**Work instruction:**
One line at a time, check the entries below for the word "Guide", and copy each line that has it.

Content starts

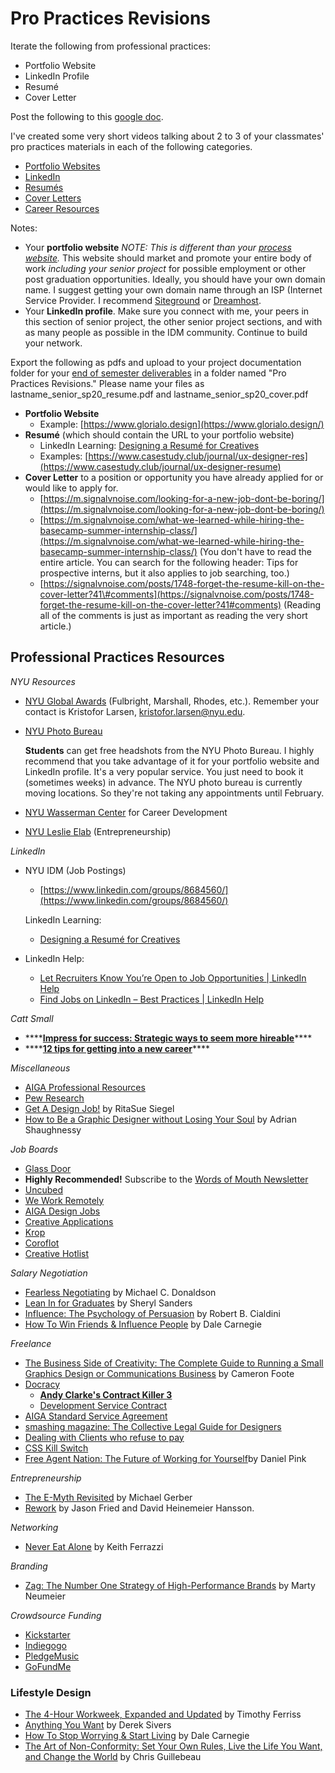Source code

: # Pro Practices Revisions

Iterate the following from professional practices:

* Portfolio Website
* LinkedIn Profile
* Resumé
* Cover Letter

Post the following to this [google doc](https://docs.google.com/document/d/18CQB1dACgRe8G3vZQplNiLf6qknTm_w3Fo1cuLvbhq4/edit?usp=sharing). 

I've created some very short videos talking about 2 to 3 of your classmates' pro practices materials in each of the following categories.

* [Portfolio Websites](https://stream.nyu.edu/media/Senior+Project+Portfolio/1_3ssg7ckj)
* [LinkedIn](https://stream.nyu.edu/media/Senior+Project+LinkedIn/1_678bu9ia)
* [Resumés](https://stream.nyu.edu/media/Senior+Project+Resume/1_0b28s5fz)
* [Cover Letters](https://stream.nyu.edu/media/Senior+Project+Cover+Letters/1_36vlce7a)
* [Career Resources](https://stream.nyu.edu/media/Senior+Project+Career+Resources/1_9kyp6fsm)

Notes:

* Your **portfolio website** _NOTE: This is different than your_ [_process website_](../pre-work/website.md)_._ This website should market and promote your entire body of work _including your senior project_ for possible employment or other post graduation opportunities. Ideally, you should have your own domain name. I suggest getting your own domain name through an ISP \(Internet Service Provider. I recommend [Siteground](http://siteground.com) or [Dreamhost](http://dreamhost.com).
* Your **LinkedIn profile**. Make sure you connect with me, your peers in this section of senior project, the other senior project sections, and with as many people as possible in the IDM community. Continue to build your network.

Export the following as pdfs and upload to your project documentation folder for your [end of semester deliverables](./) in a folder named "Pro Practices Revisions." Please name your files as lastname\_senior\_sp20\_resume.pdf and lastname\_senior\_sp20\_cover.pdf 

* **Portfolio Website**
  * Example: [https://www.glorialo.design](https://www.glorialo.design/)
* **Resumé** \(which should contain the URL to your portfolio website\)
  * LinkedIn Learning: [Designing a Resumé for Creatives](https://www.linkedin.com/learning/designing-a-resume-for-creatives/welcome?u=2131553)
  * Examples: [https://www.casestudy.club/journal/ux-designer-res](https://www.casestudy.club/journal/ux-designer-resume)
* **Cover Letter** to a position or opportunity you have already applied for or would like to apply for.
  * [https://m.signalvnoise.com/looking-for-a-new-job-dont-be-boring/](https://m.signalvnoise.com/looking-for-a-new-job-dont-be-boring/)
  * [https://m.signalvnoise.com/what-we-learned-while-hiring-the-basecamp-summer-internship-class/](https://m.signalvnoise.com/what-we-learned-while-hiring-the-basecamp-summer-internship-class/) \(You don't have to read the entire article. You can search for the following header: Tips for prospective interns, but it also applies to job searching, too.\)
  * [https://signalvnoise.com/posts/1748-forget-the-resume-kill-on-the-cover-letter?41\#comments](https://signalvnoise.com/posts/1748-forget-the-resume-kill-on-the-cover-letter?41#comments) \(Reading all of the comments is just as important as reading the very short article.\)

## Professional Practices Resources

_NYU Resources_

* [NYU Global Awards](http://nyu.edu/scholarships) \(Fulbright, Marshall, Rhodes, etc.\). Remember your contact is Kristofor Larsen, kristofor.larsen@nyu.edu.
* [NYU Photo Bureau](https://www.nyu.edu/about/leadership-university-administration/office-of-the-president/university-relationsandpublicaffairs/public-affairs/photo-bureau.html)

  **Students** can get free headshots from the NYU Photo Bureau. I highly recommend that you take advantage of it for your portfolio website and LinkedIn profile. It's a very popular service. You just need to book it \(sometimes weeks\) in advance. The NYU photo bureau is currently moving locations. So they're not taking any appointments until February.

* [NYU Wasserman Center](https://www.nyu.edu/students/student-information-and-resources/career-development-and-jobs.html) for Career Development
* [NYU Leslie Elab](https://entrepreneur.nyu.edu/) \(Entrepreneurship\)

_LinkedIn_

* NYU IDM \(Job Postings\)

  * [https://www.linkedin.com/groups/8684560/](https://www.linkedin.com/groups/8684560/)

  LinkedIn Learning:

  * [Designing a Resumé for Creatives](https://www.linkedin.com/learning/designing-a-resume-for-creatives/welcome?u=2131553)

* LinkedIn Help: 
  * [Let Recruiters Know You’re Open to Job Opportunities \| LinkedIn Help](https://www.linkedin.com/help/linkedin/answer/67405?lang=en&src=aff-lilpar&veh=aff_src.aff-lilpar_c.partners_pkw.123201_plc.adgoal%20GmbH_pcrid.449670_learning&trk=aff_src.aff-lilpar_c.partners_pkw.123201_plc.adgoal%20GmbH_pcrid.449670_learning&clickid=XVGx8mzlPxyOUGjwUx0Mo38SUki2%3A00lwW9ZVM0&irgwc=1)
  * [Find Jobs on LinkedIn – Best Practices \| LinkedIn Help](https://www.linkedin.com/help/linkedin/answer/110912)

_Catt Small_

* \*\*\*\*[**Impress for success: Strategic ways to seem more hireable**](https://cattsmall.com/advice/2018/09/24/be-hireable-get-hired.html)\*\*\*\*
* \*\*\*\*[**12 tips for getting into a new career**](https://cattsmall.com/advice/2019/11/02/get-entry-level-job-new-career.html)\*\*\*\*

_Miscellaneous_

* [AIGA Professional Resources](http://www.aiga.org/professional-resources)
* [Pew Research](http://www.pewresearch.org/)
* [Get A Design Job!](http://www.aiga.org/get-a-design-job) by RitaSue Siegel
* [How to Be a Graphic Designer without Losing Your Soul](https://www.amazon.com/Graphic-Designer-without-Losing-Expanded/dp/1568989830/ref=tmm_pap_swatch_0?_encoding=UTF8&qid=1516586778&sr=1-1-spell) by Adrian Shaughnessy 

_Job Boards_

* [Glass Door](http://glassdoor.com)
* **Highly Recommended!** Subscribe to the [Words of Mouth Newsletter](http://www.wordsofmouth.org/)
* [Uncubed](https://uncubed.com)
* [We Work Remotely](https://weworkremotely.com) 
* [AIGA Design Jobs](http://designjobs.aiga.org)
* [Creative Applications](http://www.creativeapplications.net/job-board)
* [Krop](http://www.krop.com)
* [Coroflot](http://www.coroflot.com/public/jobs_browse.asp)
* [Creative Hotlist](http://www.creativehotlist.com)

_Salary Negotiation_

* [Fearless Negotiating](https://www.amazon.com/Fearless-Negotiating-Michael-C-Donaldson/dp/1259584801/ref=sr_1_1_twi_pap_2?ie=UTF8&qid=1516674344&sr=8-1&keywords=fearless+negotiating) by Michael C. Donaldson
* [Lean In for Graduates](http://www.amazon.com/Lean-Graduates-Sheryl-Sandberg/dp/0385353677/ref=sr_1_1?ie=UTF8&qid=1442940600&sr=8-1&keywords=lean+in+for+graduates) by Sheryl Sanders 
* [Influence: The Psychology of Persuasion](https://www.amazon.com/Influence-Psychology-Persuasion-Robert-Cialdini/dp/006124189X/ref=sr_1_4?s=books&ie=UTF8&qid=1516674402&sr=1-4&keywords=influence) by Robert B. Cialdini
* [How To Win Friends & Influence People](https://www.amazon.com/How-Win-Friends-Influence-People-ebook/dp/B003WEAI4E/ref=sr_1_3?s=books&ie=UTF8&qid=1516674757&sr=1-3&keywords=dale+carnegie) by Dale Carnegie

_Freelance_

* [The Business Side of Creativity: The Complete Guide to Running a Small Graphics Design or Communications Business](https://www.amazon.com/Business-Side-Creativity-Comprehensive-Communications/dp/0393734005/ref=la_B00IMVP96O_1_1?s=books&ie=UTF8&qid=1516586595&sr=1-1) by Cameron Foote 
* [Docracy](http://www.docracy.com/doc/showalluserdocs?sortBy=4&page=1&userId=7435)
  * [**Andy Clarke's Contract Killer 3**](http://stuffandnonsense.co.uk/projects/contract-killer)
  * [Development Service Contract](https://www.docracy.com/7079/development-service-contract)
* [AIGA Standard Service Agreement](http://www.aiga.org/standard-agreement/)
* [smashing magazine: The Collective Legal Guide for Designers](http://www.smashingmagazine.com/2013/04/03/legal-guide-contract-samples-for-designers/)
* [Dealing with Clients who refuse to pay](http://www.smashingmagazine.com/2010/04/09/dealing-with-clients-who-refuse-to-pay)
* [CSS Kill Switch](http://csskillswitch.com)
* [Free Agent Nation: The Future of Working for Yourself](https://www.amazon.com/Free-Agent-Nation-Working-Yourself/dp/0446678791/ref=asap_bc?ie=UTF8)by Daniel Pink 

_Entrepreneurship_

* [The E-Myth Revisited](https://www.amazon.com/E-Myth-Revisited-Small-Businesses-About/dp/0887307280/ref=tmm_pap_swatch_0?_encoding=UTF8&qid=1516833277&sr=8-1) by Michael Gerber
* [Rework](https://www.amazon.com/Rework-Jason-Fried/dp/0307463745/ref=sr_1_1_twi_har_2?s=books&ie=UTF8&qid=1516586631&sr=1-1&keywords=rework) by Jason Fried and David Heinemeier Hansson.

_Networking_

* [Never Eat Alone](https://www.amazon.com/Never-Eat-Alone-Expanded-Updated/dp/B00H6JBFOS/ref=sr_1_1?s=books&ie=UTF8&qid=1516833304&sr=1-1&keywords=never+eat+alone) by Keith Ferrazzi 

_Branding_

* [Zag: The Number One Strategy of High-Performance Brands](https://www.amazon.com/Zag-Number-Strategy-High-Performance-Brands/dp/0321426770/ref=sr_1_3?ie=UTF8&qid=1516833998&sr=8-3&keywords=marty+neumeier) by Marty Neumeier

_Crowdsource Funding_

* [Kickstarter](http://kickstarter.com)
* [Indiegogo](http://www.indiegogo.com)
* [PledgeMusic](http://pledgemusic.com)
* [GoFundMe](http://gofundme.com)

### Lifestyle Design

* [The 4-Hour Workweek, Expanded and Updated](http://www.amazon.com/4-Hour-Workweek-Expanded-Updated-Cutting-Edge/dp/0307465357/ref=sr_1_2?s=books&ie=UTF8&qid=1312561321&sr=1-2) by Timothy Ferriss
* [Anything You Want](http://www.amazon.com/Anything-You-Want-Derek-Sivers/dp/1936719118/ref=sr_1_1?s=books&ie=UTF8&qid=1312561032&sr=1-1) by Derek Sivers
* [How To Stop Worrying & Start Living](https://www.amazon.com/How-stop-worrying-start-living-ebook/dp/B01NCV2RIR/) by Dale Carnegie
* [The Art of Non-Conformity: Set Your Own Rules, Live the Life You Want, and Change the World](http://www.amazon.com/Art-Non-Conformity-Rules-Change-World/dp/0399536108/ref=sr_1_1?s=books&ie=UTF8&qid=1312561247&sr=1-1) by Chris Guillebeau

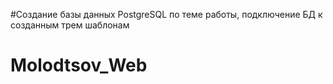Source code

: ﻿#Создание базы данных PostgreSQL по теме работы, подключение БД к созданным трем шаблонам
# Molodtsov_Web


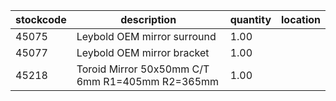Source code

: |stockcode|description|quantity|location|
|---------|-----------|--------|--------|
|45075|Leybold OEM mirror surround|1.00||
|45077|Leybold OEM mirror bracket|1.00||
|45218|Toroid Mirror 50x50mm C/T 6mm R1=405mm R2=365mm|1.00||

Content ends

**Completed task:**
* [The Business Side of Creativity: The Complete Guide to Running a Small Graphics Design or Communications Business](https://www.amazon.com/Business-Side-Creativity-Comprehensive-Communications/dp/0393734005/ref=la_B00IMVP96O_1_1?s=books&ie=UTF8&qid=1516586595&sr=1-1) by Cameron Foote 
* [smashing magazine: The Collective Legal Guide for Designers](http://www.smashingmagazine.com/2013/04/03/legal-guide-contract-samples-for-designers/)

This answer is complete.